◆ **Work task**
All of the data below should be printed again exactly, pictures excluded.

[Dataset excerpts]
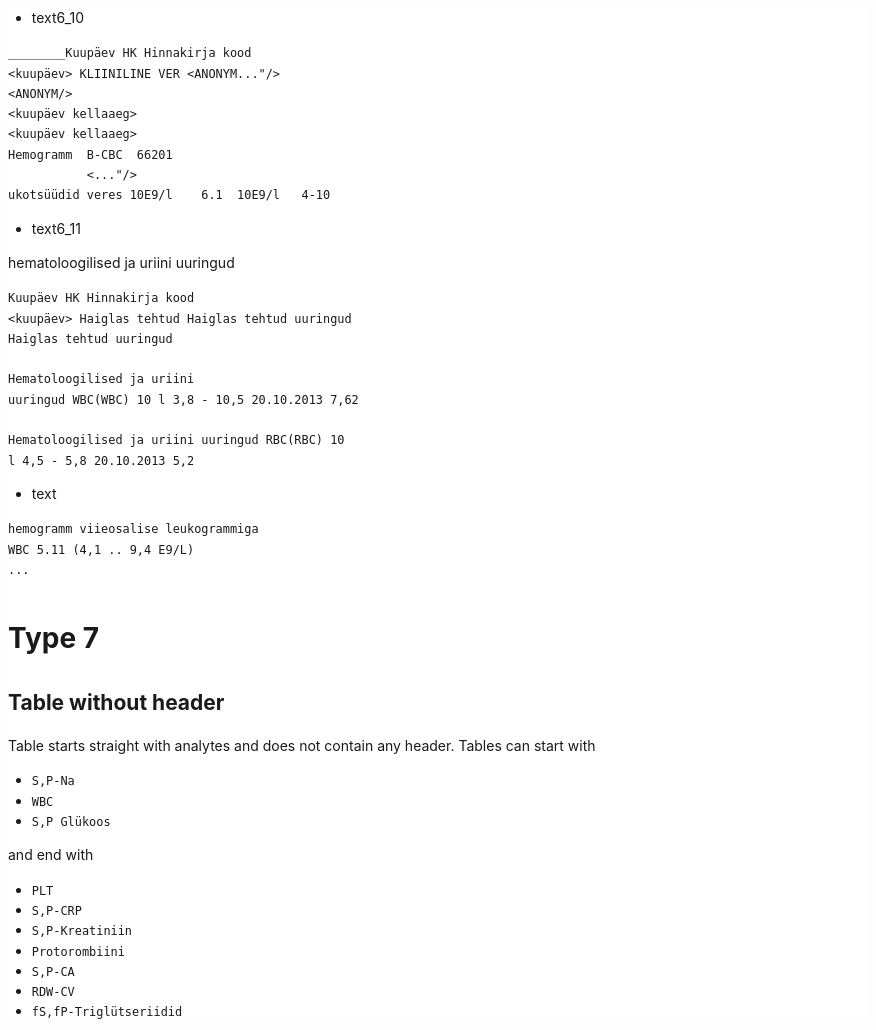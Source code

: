 * text6_10

```
________Kuupäev HK Hinnakirja kood
<kuupäev> KLIINILINE VER <ANONYM..."/>
<ANONYM/>
<kuupäev kellaaeg>
<kuupäev kellaaeg>
Hemogramm  B-CBC  66201  
           <..."/>
ukotsüüdid veres 10E9/l    6.1  10E9/l   4-10
```


* text6_11

hematoloogilised ja uriini uuringud

```
Kuupäev HK Hinnakirja kood
<kuupäev> Haiglas tehtud Haiglas tehtud uuringud
Haiglas tehtud uuringud

Hematoloogilised ja uriini
uuringud WBC(WBC) 10 l 3,8 - 10,5 20.10.2013 7,62

Hematoloogilised ja uriini uuringud RBC(RBC) 10
l 4,5 - 5,8 20.10.2013 5,2 
```

* text

```
hemogramm viieosalise leukogrammiga
WBC 5.11 (4,1 .. 9,4 E9/L)   
...
```

# Type 7
## Table without header

Table starts straight with analytes and does not contain any header.
Tables can start with
* `S,P-Na`
* `WBC`
* `S,P Glükoos`

and end with
* `PLT`
* `S,P-CRP`
* `S,P-Kreatiniin`
* `Protorombiini`
* `S,P-CA`
* `RDW-CV`
* `fS,fP-Triglütseriidid`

◆ **Response box**
Source code

: * text6_10

```
________Kuupäev HK Hinnakirja kood
<kuupäev> KLIINILINE VER <ANONYM..."/>
<ANONYM/>
<kuupäev kellaaeg>
<kuupäev kellaaeg>
Hemogramm  B-CBC  66201  
           <..."/>
ukotsüüdid veres 10E9/l    6.1  10E9/l   4-10
```


* text6_11

hematoloogilised ja uriini uuringud

```
Kuupäev HK Hinnakirja kood
<kuupäev> Haiglas tehtud Haiglas tehtud uuringud
Haiglas tehtud uuringud

Hematoloogilised ja uriini
uuringud WBC(WBC) 10 l 3,8 - 10,5 20.10.2013 7,62

Hematoloogilised ja uriini uuringud RBC(RBC) 10
l 4,5 - 5,8 20.10.2013 5,2 
```

* text

```
hemogramm viieosalise leukogrammiga
WBC 5.11 (4,1 .. 9,4 E9/L)   
...
```

# Type 7
## Table without header

Table starts straight with analytes and does not contain any header.
Tables can start with
* `S,P-Na`
* `WBC`
* `S,P Glükoos`

and end with
* `PLT`
* `S,P-CRP`
* `S,P-Kreatiniin`
* `Protorombiini`
* `S,P-CA`
* `RDW-CV`
* `fS,fP-Triglütseriidid`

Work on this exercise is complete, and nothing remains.